Con questa battaglia cercano, almeno, di salvare la loro purezza: la leader del Bourgogne ricorda che non c'é certezza che i campi vicini a quello sperimentale non vengano contaminati. E la prima vite naturale che si incontra arrivando dal terreno dell’Inra è ad appena due chilometri. “Vorremmo la certezza che le nostre vigne non verranno contaminate” chiede ufficialmente “Terre et Vin du monde”, l’associazione dei Bové del vino che ha dichiarato guerra agli Ogm.

Fonte: Ansa


Francia: i numeri della crisi dei vini

Vini troppo cari, incapaci di reggere la concorrenza, prodotti che esigono un processo produttivo esageratamente costoso: il mercato mondiale ha tradito negli ultimi anni il vino francese, andando a pescare nuovi prodotti australiani, sudamericani, californiani o sudafricani. Tengono bene gli italiani e gli spagnoli. Al centro della crisi francese c’è nientemeno che il Bordeaux, il più colpito in questo accerchiamento che dura ormai da qualche anno.

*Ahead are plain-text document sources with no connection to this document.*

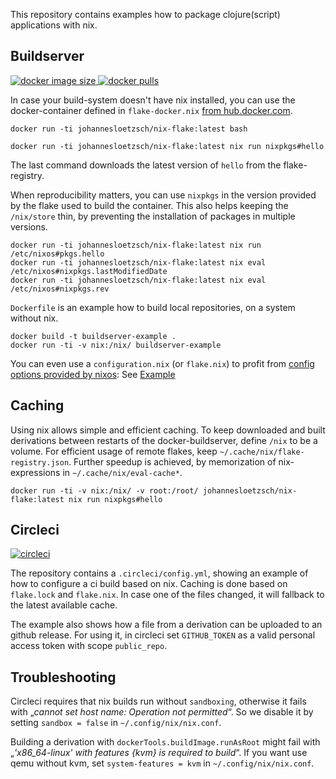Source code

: This repository contains examples how to package clojure(script) applications with nix.

## Buildserver

[
![docker image size](https://img.shields.io/docker/image-size/johannesloetzsch/nix-flake.svg)
![docker pulls](https://img.shields.io/docker/pulls/johannesloetzsch/nix-flake.svg)
](https://hub.docker.com/repository/docker/johannesloetzsch/nix-flake)

In case your build-system doesn't have nix installed, you can use the docker-container defined in `flake-docker.nix` [from hub.docker.com](https://hub.docker.com/repository/docker/johannesloetzsch/nix-flake).

```shell
docker run -ti johannesloetzsch/nix-flake:latest bash

docker run -ti johannesloetzsch/nix-flake:latest nix run nixpkgs#hello
```

The last command downloads the latest version of `hello` from the flake-registry.

When reproducibility matters, you can use `nixpkgs` in the version provided by the flake used to build the container.
This also helps keeping the `/nix/store` thin, by preventing the installation of packages in multiple versions.

```shell
docker run -ti johannesloetzsch/nix-flake:latest nix run /etc/nixos#pkgs.hello
docker run -ti johannesloetzsch/nix-flake:latest nix eval /etc/nixos#nixpkgs.lastModifiedDate
docker run -ti johannesloetzsch/nix-flake:latest nix eval /etc/nixos#nixpkgs.rev
```

`Dockerfile` is an example how to build local repositories, on a system without nix.


```shell
docker build -t buildserver-example .
docker run -ti -v nix:/nix/ buildserver-example
```

You can even use a `configuration.nix` (or `flake.nix`) to profit from [config options provided by nixos](https://nixos.org/manual/nixos/stable/index.html#ch-configuration): See
[Example](https://github.com/community-garden/fdroid-repo/commit/8264638ddc1d30ee5098a98f81c4b2b82e7a0b83#diff-dd2c0eb6ea5cfc6c4bd4eac30934e2d5746747af48fef6da689e85b752f39557)

## Caching

Using nix allows simple and efficient caching. To keep downloaded and built derivations between restarts of the docker-buildserver, define `/nix` to be a volume. 
For efficient usage of remote flakes, keep `~/.cache/nix/flake-registry.json`. Further speedup is achieved, by memorization of nix-expressions in `~/.cache/nix/eval-cache*`.

```shell
docker run -ti -v nix:/nix/ -v root:/root/ johannesloetzsch/nix-flake:latest nix run nixpkgs#hello
```

## Circleci

[![circleci](https://circleci.com/gh/johannesloetzsch/nix-docker-cljc.svg?style=shield)](https://app.circleci.com/pipelines/github/johannesloetzsch/nix-docker-cljc)

The repository contains a `.circleci/config.yml`, showing an example of how to configure a ci build based on nix.
Caching is done based on `flake.lock` and `flake.nix`. In case one of the files changed, it will fallback to the latest available cache.

The example also shows how a file from a derivation can be uploaded to an github release. For using it, in circleci set `GITHUB_TOKEN` as a valid personal access token with scope `public_repo`.

## Troubleshooting

Circleci requires that nix builds run without `sandboxing`, otherwise it fails with „_cannot set host name: Operation not permitted_“. So we disable it by setting `sandbox = false` in `~/.config/nix/nix.conf`.

Building a derivation with `dockerTools.buildImage.runAsRoot` might fail with „_'x86_64-linux' with features {kvm} is required to build_“. If you want use qemu without kvm, set `system-features = kvm` in `~/.config/nix/nix.conf`.
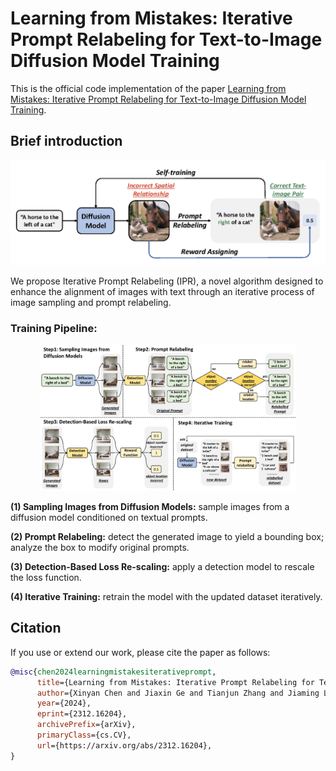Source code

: # Learning from Mistakes: Iterative Prompt Relabeling for Text-to-Image Diffusion Model Training

This is the official code implementation of the paper [Learning from Mistakes: Iterative Prompt Relabeling for Text-to-Image Diffusion Model Training](https://arxiv.org/abs/2312.16204).

## Brief introduction

<div align="center">
    <img src="./images/IPR_overview.png" alt="figure1" style="zoom: 50%;" />
</div>

We propose Iterative Prompt Relabeling (IPR), a novel algorithm designed to enhance the alignment of images with text through
an iterative process of image sampling and prompt relabeling.

### Training Pipeline:

<div align="center">
<img src="./images/pipeline.png" alt="figure3" style="zoom: 40%;" />
</div>


**(1) Sampling Images from Diffusion Models:** sample images from a diffusion model conditioned on textual prompts. 

**(2) Prompt Relabeling:** detect the generated image to yield a bounding box; analyze the box to modify original prompts.

**(3) Detection-Based Loss Re-scaling:** apply a detection model to rescale the loss function. 

**(4) Iterative Training:** retrain the model with the updated dataset iteratively.

## Citation

If you use or extend our work, please cite the paper as follows:

```bib
@misc{chen2024learningmistakesiterativeprompt,
      title={Learning from Mistakes: Iterative Prompt Relabeling for Text-to-Image Diffusion Model Training}, 
      author={Xinyan Chen and Jiaxin Ge and Tianjun Zhang and Jiaming Liu and Shanghang Zhang},
      year={2024},
      eprint={2312.16204},
      archivePrefix={arXiv},
      primaryClass={cs.CV},
      url={https://arxiv.org/abs/2312.16204}, 
}
```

Le cifre: esportazioni in ribasso del 7% nel 2003, con conseguente crollo dei prezzi. Le parcelle di vigne Doc (in francese Aoc, appellation d’origine controleé), in appena 2 anni, hanno perso il 30% del loro valore. I produttori di vino sfuso sono praticamente in rovina: il valore del loro prodotto si è quasi dimezzato dal 1998, quando la botte valeva 1.500 euro. Oggi la quotazione non supera gli 800 euro.

Alla crisi sfuggono, per ora, i grandi marchi, le bottiglie più prestigiose e costose, che hanno la loro facoltosa clientela che non tradisce per motivi di opportunità ma è legata alla tradizione.

In controtendenza c’é lo Champagne, un prodotto che non conosce crisi né flessione, anzi: la flessione post-boom del passaggio di secolo nel 2000, si è esaurita presto e la produzione 2003 ha già fatto registrare un +13,2%.